╭──
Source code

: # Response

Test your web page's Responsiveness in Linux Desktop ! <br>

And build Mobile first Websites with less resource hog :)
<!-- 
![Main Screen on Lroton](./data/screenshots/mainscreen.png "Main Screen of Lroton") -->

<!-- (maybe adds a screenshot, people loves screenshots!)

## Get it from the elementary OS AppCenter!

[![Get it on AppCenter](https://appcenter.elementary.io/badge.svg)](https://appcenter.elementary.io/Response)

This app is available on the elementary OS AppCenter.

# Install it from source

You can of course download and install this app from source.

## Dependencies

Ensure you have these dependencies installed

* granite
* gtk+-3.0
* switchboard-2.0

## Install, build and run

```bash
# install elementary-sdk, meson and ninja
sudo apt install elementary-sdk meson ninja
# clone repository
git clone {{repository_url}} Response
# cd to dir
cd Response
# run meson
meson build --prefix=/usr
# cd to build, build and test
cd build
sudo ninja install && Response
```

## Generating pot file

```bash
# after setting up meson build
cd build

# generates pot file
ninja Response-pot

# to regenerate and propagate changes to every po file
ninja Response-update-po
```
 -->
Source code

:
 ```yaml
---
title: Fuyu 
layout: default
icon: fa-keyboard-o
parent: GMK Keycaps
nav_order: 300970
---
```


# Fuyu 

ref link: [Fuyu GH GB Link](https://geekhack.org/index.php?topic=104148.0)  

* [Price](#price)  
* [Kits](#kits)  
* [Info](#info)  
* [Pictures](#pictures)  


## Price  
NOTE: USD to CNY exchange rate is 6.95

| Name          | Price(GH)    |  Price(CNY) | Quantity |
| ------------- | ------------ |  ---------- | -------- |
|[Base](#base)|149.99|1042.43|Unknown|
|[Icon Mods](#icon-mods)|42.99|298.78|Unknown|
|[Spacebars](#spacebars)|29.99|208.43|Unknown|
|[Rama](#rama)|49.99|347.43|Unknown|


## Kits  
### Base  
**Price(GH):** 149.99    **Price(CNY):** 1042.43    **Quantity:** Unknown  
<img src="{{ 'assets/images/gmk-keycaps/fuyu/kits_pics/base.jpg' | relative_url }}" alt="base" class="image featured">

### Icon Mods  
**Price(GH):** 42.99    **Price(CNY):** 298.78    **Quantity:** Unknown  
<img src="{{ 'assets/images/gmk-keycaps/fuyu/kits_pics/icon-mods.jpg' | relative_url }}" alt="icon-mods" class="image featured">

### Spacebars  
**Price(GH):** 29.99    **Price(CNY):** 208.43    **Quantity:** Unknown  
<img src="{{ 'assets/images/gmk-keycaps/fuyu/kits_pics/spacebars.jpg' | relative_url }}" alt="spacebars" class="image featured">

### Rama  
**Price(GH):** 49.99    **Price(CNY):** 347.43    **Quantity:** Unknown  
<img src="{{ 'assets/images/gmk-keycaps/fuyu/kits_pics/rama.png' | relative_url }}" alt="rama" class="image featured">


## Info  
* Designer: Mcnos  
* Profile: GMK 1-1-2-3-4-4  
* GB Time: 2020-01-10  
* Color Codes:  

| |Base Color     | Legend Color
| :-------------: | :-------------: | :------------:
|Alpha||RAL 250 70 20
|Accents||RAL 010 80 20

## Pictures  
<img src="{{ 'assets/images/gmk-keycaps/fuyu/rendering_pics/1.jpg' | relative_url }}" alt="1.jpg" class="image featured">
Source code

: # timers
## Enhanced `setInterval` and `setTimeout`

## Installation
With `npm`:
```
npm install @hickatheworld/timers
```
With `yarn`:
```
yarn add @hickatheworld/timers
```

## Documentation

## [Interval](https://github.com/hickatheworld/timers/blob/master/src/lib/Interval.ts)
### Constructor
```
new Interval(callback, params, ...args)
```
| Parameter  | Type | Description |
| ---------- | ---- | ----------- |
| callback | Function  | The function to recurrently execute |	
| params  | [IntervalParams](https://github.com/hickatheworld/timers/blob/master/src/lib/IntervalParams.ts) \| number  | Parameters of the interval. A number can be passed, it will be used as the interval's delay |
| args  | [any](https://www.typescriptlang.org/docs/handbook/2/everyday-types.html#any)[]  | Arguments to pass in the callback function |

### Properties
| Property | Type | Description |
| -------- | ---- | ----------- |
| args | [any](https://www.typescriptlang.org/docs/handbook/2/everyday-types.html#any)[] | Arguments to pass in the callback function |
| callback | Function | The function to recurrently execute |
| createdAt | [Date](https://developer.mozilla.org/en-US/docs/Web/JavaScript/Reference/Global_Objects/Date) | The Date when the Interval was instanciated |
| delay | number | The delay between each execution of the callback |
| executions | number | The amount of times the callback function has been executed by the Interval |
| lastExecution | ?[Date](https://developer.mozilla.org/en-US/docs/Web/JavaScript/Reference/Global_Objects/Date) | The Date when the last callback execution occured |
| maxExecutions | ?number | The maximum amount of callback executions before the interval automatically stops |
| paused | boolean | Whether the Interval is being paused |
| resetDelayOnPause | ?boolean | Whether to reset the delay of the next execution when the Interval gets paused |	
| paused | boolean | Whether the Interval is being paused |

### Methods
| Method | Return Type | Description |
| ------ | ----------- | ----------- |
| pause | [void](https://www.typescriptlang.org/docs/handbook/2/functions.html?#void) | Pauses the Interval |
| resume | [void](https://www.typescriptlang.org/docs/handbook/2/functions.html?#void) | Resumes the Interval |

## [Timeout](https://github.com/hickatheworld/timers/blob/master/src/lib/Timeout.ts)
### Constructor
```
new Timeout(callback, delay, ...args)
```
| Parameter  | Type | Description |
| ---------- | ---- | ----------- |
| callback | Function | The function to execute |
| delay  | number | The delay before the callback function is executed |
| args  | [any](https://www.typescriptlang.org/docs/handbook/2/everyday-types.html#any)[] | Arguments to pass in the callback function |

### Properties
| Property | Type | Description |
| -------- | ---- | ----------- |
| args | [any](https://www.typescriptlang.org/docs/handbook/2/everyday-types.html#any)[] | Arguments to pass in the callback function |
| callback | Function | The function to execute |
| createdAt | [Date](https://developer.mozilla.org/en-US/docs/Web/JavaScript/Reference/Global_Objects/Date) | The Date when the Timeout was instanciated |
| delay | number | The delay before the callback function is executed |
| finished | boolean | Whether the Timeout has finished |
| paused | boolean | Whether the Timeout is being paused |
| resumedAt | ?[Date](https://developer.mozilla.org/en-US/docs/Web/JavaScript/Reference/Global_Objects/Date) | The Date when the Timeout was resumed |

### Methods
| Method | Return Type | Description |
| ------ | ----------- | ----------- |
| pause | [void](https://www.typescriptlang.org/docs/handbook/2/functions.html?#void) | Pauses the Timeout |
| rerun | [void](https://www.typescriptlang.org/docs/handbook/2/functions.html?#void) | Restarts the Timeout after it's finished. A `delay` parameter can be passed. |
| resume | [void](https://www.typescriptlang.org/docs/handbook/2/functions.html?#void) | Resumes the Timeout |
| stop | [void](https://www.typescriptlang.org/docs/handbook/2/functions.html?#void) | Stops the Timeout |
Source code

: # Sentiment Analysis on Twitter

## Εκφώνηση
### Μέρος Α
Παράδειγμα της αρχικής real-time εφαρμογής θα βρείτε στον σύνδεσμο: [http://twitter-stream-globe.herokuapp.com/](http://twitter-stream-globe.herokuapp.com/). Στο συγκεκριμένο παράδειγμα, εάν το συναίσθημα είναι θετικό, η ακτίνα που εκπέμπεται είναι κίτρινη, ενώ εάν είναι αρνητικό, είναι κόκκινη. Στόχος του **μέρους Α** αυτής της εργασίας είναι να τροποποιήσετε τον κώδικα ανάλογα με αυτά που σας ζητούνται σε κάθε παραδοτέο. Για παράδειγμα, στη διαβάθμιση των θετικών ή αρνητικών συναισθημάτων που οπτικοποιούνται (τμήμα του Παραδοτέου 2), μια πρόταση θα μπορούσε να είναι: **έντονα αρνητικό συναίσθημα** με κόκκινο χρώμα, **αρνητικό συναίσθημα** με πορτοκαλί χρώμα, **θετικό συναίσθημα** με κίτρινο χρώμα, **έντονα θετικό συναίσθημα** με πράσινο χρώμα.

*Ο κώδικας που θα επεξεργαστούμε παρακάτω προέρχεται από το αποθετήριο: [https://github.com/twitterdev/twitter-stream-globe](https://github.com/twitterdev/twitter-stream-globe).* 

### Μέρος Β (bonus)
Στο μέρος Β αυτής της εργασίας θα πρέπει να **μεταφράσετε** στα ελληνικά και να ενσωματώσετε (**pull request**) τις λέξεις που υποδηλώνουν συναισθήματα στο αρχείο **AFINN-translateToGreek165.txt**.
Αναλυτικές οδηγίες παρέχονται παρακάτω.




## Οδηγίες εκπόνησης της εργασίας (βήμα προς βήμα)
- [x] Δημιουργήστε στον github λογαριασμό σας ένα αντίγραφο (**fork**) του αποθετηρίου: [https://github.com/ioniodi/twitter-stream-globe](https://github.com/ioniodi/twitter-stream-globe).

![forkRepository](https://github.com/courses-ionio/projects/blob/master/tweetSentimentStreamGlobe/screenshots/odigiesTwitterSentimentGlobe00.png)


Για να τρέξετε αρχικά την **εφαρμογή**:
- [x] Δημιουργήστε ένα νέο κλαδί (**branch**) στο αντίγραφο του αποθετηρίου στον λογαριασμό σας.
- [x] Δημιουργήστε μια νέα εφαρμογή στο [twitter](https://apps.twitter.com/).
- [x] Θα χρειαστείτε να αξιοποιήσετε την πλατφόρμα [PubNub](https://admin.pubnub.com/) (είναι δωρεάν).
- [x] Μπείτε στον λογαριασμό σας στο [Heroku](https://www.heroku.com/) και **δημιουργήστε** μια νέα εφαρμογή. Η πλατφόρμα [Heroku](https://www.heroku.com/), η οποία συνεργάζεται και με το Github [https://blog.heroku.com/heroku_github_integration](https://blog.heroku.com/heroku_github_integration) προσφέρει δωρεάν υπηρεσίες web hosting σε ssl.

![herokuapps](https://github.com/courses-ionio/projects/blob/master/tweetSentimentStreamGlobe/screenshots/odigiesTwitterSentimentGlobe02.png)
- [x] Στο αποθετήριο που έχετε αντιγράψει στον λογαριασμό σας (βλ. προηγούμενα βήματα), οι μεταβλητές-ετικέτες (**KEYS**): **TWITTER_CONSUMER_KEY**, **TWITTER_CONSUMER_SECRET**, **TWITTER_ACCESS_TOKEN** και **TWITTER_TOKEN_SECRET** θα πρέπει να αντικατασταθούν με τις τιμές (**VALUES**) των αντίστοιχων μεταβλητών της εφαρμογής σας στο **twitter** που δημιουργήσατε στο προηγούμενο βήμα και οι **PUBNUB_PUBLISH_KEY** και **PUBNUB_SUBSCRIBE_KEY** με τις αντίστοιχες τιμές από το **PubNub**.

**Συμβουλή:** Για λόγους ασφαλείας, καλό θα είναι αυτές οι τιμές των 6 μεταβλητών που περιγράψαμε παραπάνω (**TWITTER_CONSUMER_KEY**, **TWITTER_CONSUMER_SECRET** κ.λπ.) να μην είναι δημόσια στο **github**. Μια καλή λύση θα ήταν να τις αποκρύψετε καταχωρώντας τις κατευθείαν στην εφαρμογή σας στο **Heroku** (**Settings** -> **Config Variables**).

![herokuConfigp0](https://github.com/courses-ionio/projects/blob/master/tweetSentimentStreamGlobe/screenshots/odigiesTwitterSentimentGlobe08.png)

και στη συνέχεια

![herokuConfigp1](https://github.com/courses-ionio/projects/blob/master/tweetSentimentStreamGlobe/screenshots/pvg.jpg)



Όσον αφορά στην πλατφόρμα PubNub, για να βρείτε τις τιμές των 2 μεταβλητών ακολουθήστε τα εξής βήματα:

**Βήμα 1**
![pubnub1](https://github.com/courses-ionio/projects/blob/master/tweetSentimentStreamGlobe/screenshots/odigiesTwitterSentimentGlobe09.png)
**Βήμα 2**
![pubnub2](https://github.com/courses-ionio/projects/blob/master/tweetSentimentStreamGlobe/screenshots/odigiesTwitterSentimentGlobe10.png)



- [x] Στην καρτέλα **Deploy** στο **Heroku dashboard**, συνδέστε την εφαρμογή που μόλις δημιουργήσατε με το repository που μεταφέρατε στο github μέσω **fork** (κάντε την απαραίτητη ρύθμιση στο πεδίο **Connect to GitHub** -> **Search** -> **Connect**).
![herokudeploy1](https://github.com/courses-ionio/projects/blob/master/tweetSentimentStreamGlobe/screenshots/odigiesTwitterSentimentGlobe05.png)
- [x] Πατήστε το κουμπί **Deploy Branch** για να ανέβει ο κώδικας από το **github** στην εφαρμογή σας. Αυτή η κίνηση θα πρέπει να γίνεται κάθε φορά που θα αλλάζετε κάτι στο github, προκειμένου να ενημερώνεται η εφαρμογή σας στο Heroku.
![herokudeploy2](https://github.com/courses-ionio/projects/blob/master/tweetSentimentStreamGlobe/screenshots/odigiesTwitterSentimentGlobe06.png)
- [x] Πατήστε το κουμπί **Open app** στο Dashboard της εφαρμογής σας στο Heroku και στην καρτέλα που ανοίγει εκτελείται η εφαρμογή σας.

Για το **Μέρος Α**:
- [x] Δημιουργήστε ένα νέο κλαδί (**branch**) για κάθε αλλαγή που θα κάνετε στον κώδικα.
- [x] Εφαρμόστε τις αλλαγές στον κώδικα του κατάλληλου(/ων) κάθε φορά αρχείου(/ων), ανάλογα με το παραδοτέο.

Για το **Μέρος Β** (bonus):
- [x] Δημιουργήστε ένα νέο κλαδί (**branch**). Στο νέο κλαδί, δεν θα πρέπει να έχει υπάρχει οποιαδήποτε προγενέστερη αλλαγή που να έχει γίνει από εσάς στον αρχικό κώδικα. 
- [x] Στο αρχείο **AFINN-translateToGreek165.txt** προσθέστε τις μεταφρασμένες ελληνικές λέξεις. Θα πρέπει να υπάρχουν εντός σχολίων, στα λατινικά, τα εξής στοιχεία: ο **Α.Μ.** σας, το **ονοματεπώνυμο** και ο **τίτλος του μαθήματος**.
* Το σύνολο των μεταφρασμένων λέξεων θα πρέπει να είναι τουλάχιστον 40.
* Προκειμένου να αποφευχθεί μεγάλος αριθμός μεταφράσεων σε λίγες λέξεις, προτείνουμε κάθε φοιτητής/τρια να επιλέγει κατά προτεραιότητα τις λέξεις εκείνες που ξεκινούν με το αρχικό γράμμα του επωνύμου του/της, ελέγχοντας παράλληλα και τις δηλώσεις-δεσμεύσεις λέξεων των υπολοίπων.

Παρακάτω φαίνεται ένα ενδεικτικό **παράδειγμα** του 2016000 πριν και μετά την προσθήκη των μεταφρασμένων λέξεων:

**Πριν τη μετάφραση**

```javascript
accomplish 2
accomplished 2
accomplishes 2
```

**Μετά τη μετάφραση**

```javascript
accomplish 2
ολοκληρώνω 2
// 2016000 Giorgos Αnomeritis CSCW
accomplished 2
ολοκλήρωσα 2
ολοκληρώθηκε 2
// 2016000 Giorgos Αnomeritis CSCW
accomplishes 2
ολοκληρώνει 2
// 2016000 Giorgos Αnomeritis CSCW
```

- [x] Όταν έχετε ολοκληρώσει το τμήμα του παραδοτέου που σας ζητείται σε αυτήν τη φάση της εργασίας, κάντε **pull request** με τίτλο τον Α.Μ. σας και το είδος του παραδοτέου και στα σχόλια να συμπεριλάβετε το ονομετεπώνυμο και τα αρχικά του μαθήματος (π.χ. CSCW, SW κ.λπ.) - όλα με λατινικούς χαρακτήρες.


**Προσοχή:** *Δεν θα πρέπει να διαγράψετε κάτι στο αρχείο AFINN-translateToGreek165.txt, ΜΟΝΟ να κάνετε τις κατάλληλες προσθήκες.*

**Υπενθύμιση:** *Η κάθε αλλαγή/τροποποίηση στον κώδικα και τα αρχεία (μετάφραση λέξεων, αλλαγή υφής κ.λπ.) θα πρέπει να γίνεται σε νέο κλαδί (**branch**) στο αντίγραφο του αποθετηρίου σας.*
╰──
== YOUR OBJECTIVE ==
Please count the lines in the material above that hold the word "after", and give only the total.

== ANSWER TO THE PROBLEM ==
2